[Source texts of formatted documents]

──────────

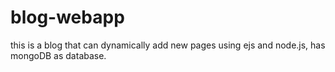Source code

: # blog-webapp
this is a blog that can dynamically add new pages using ejs and node.js, has mongoDB as database.

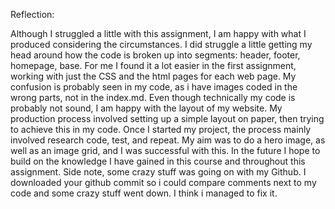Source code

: 
Reflection:

Although I struggled a little with this assignment, I am happy with what I produced considering the circumstances. I did struggle a little getting my head around how the code is broken up into segments: header, footer, homepage, base. For me I found it a lot easier in the first assignment, working with just the CSS and the html pages for each web page. My confusion is probably seen in my code, as i have images coded in the wrong parts, not in the index.md. Even though technically my code is probably not sound, I am happy with the layout of my website. My production process involved setting up a simple layout on paper, then trying to achieve this in my code. Once I started my project, the process mainly involved research code, test, and repeat. My aim was to do a hero image, as well as an image grid, and I was successful with this.  In the future I hope to build on the knowledge I have gained in this course and throughout this assignment. Side note, some crazy stuff was going on with my Github. I downloaded your github commit so i could compare comments next to my code and some crazy stuff went down. I think i managed to fix it.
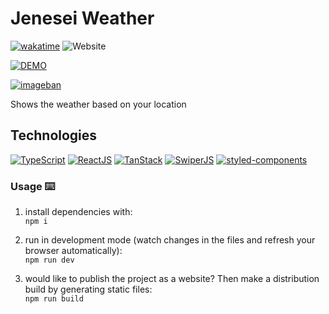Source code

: #  Jenesei Weather

[![wakatime](https://wakatime.com/badge/github/CyrilStrone/jenesei-weather.svg)](https://wakatime.com/badge/github/CyrilStrone/jenesei-weather)
![Website](https://img.shields.io/website?url=https%3A%2F%2Fweather.jenesei.ru%2F)

[![DEMO](https://img.shields.io/badge/live%20demo-0073cf?style=for-the-badge&logoColor=white)](https://weather.jenesei.ru)

[![imageban](https://i2.imageban.ru/out/2024/03/27/0395fc00177ebd596599301494eece6e.gif)](https://imageban.ru)

Shows the weather based on your location

## Technologies
[![TypeScript](https://img.shields.io/badge/TypeScript-007ACC?style=for-the-badge&logoColor=white)](https://www.typescriptlang.org)
[![ReactJS](https://img.shields.io/badge/React-20232A?style=for-the-badge&logoColor=61DAFB)](https://reactjs.org)
[![TanStack](https://img.shields.io/badge/TanStack-FB4F14?style=for-the-badge&logoColor=white)](https://tanstack.com/)
[![SwiperJS](https://img.shields.io/badge/SwiperJS-0080FF?style=for-the-badge&logoColor=white)](https://swiperjs.com//)
[![styled-components](https://img.shields.io/badge/styledcomponents-black?style=for-the-badge&logoColor=white)](https://styled-components.com//)


### Usage ⌨️

1. install dependencies with:  
`npm i`

1. run in development mode (watch changes in the files and refresh your browser automatically):  
`npm run dev`

1. would like to publish the project as a website? Then make a distribution build by generating static files:  
`npm run build` 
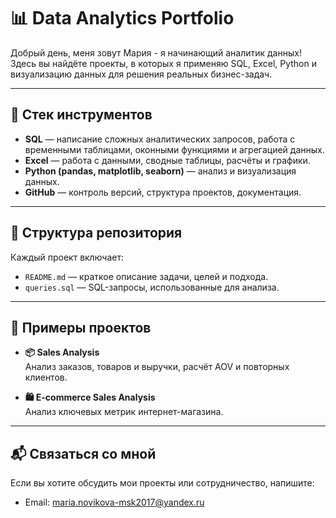 # 📊 Data Analytics Portfolio

Добрый день, меня зовут Мария -  я начинающий аналитик данных! Здесь вы найдёте проекты, в которых я применяю SQL, Excel, Python и визуализацию данных для решения реальных бизнес-задач.

---

## 🧰 Стек инструментов

- **SQL** — написание сложных аналитических запросов, работа с временными таблицами, оконными функциями и агрегацией данных.
- **Excel** — работа с данными, сводные таблицы, расчёты и графики.
- **Python (pandas, matplotlib, seaborn)** — анализ и визуализация данных.
- **GitHub** — контроль версий, структура проектов, документация.

---

## 📁 Структура репозитория

Каждый проект включает:

- `README.md` — краткое описание задачи, целей и подхода.
- `queries.sql` — SQL-запросы, использованные для анализа.

---

## 📌 Примеры проектов

- **📦 Sales Analysis**  
  Анализ заказов, товаров и выручки, расчёт AOV и повторных клиентов.

- **🛍️ E-commerce Sales Analysis**  
  Анализ ключевых метрик интернет-магазина.

---

## 📬 Связаться со мной

Если вы хотите обсудить мои проекты или сотрудничество, напишите:

- Email: maria.novikova-msk2017@yandex.ru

──────────

◆ Directions for this task:
The task calls for every record to be transcribed exactly, with no images included.

◆ Answer space:
Source code

: # blog-webapp
this is a blog that can dynamically add new pages using ejs and node.js, has mongoDB as database.

Source code

: 
Reflection:

Although I struggled a little with this assignment, I am happy with what I produced considering the circumstances. I did struggle a little getting my head around how the code is broken up into segments: header, footer, homepage, base. For me I found it a lot easier in the first assignment, working with just the CSS and the html pages for each web page. My confusion is probably seen in my code, as i have images coded in the wrong parts, not in the index.md. Even though technically my code is probably not sound, I am happy with the layout of my website. My production process involved setting up a simple layout on paper, then trying to achieve this in my code. Once I started my project, the process mainly involved research code, test, and repeat. My aim was to do a hero image, as well as an image grid, and I was successful with this.  In the future I hope to build on the knowledge I have gained in this course and throughout this assignment. Side note, some crazy stuff was going on with my Github. I downloaded your github commit so i could compare comments next to my code and some crazy stuff went down. I think i managed to fix it.
Source code

: #  Jenesei Weather

[![wakatime](https://wakatime.com/badge/github/CyrilStrone/jenesei-weather.svg)](https://wakatime.com/badge/github/CyrilStrone/jenesei-weather)
![Website](https://img.shields.io/website?url=https%3A%2F%2Fweather.jenesei.ru%2F)

[![DEMO](https://img.shields.io/badge/live%20demo-0073cf?style=for-the-badge&logoColor=white)](https://weather.jenesei.ru)

[![imageban](https://i2.imageban.ru/out/2024/03/27/0395fc00177ebd596599301494eece6e.gif)](https://imageban.ru)

Shows the weather based on your location

## Technologies
[![TypeScript](https://img.shields.io/badge/TypeScript-007ACC?style=for-the-badge&logoColor=white)](https://www.typescriptlang.org)
[![ReactJS](https://img.shields.io/badge/React-20232A?style=for-the-badge&logoColor=61DAFB)](https://reactjs.org)
[![TanStack](https://img.shields.io/badge/TanStack-FB4F14?style=for-the-badge&logoColor=white)](https://tanstack.com/)
[![SwiperJS](https://img.shields.io/badge/SwiperJS-0080FF?style=for-the-badge&logoColor=white)](https://swiperjs.com//)
[![styled-components](https://img.shields.io/badge/styledcomponents-black?style=for-the-badge&logoColor=white)](https://styled-components.com//)


### Usage ⌨️

1. install dependencies with:  
`npm i`

1. run in development mode (watch changes in the files and refresh your browser automatically):  
`npm run dev`

1. would like to publish the project as a website? Then make a distribution build by generating static files:  
`npm run build` 
 # 📊 Data Analytics Portfolio

Добрый день, меня зовут Мария -  я начинающий аналитик данных! Здесь вы найдёте проекты, в которых я применяю SQL, Excel, Python и визуализацию данных для решения реальных бизнес-задач.

---

## 🧰 Стек инструментов

- **SQL** — написание сложных аналитических запросов, работа с временными таблицами, оконными функциями и агрегацией данных.
- **Excel** — работа с данными, сводные таблицы, расчёты и графики.
- **Python (pandas, matplotlib, seaborn)** — анализ и визуализация данных.
- **GitHub** — контроль версий, структура проектов, документация.

---

## 📁 Структура репозитория

Каждый проект включает:

- `README.md` — краткое описание задачи, целей и подхода.
- `queries.sql` — SQL-запросы, использованные для анализа.

---

## 📌 Примеры проектов

- **📦 Sales Analysis**  
  Анализ заказов, товаров и выручки, расчёт AOV и повторных клиентов.

- **🛍️ E-commerce Sales Analysis**  
  Анализ ключевых метрик интернет-магазина.

---

## 📬 Связаться со мной

Если вы хотите обсудить мои проекты или сотрудничество, напишите:

- Email: maria.novikova-msk2017@yandex.ru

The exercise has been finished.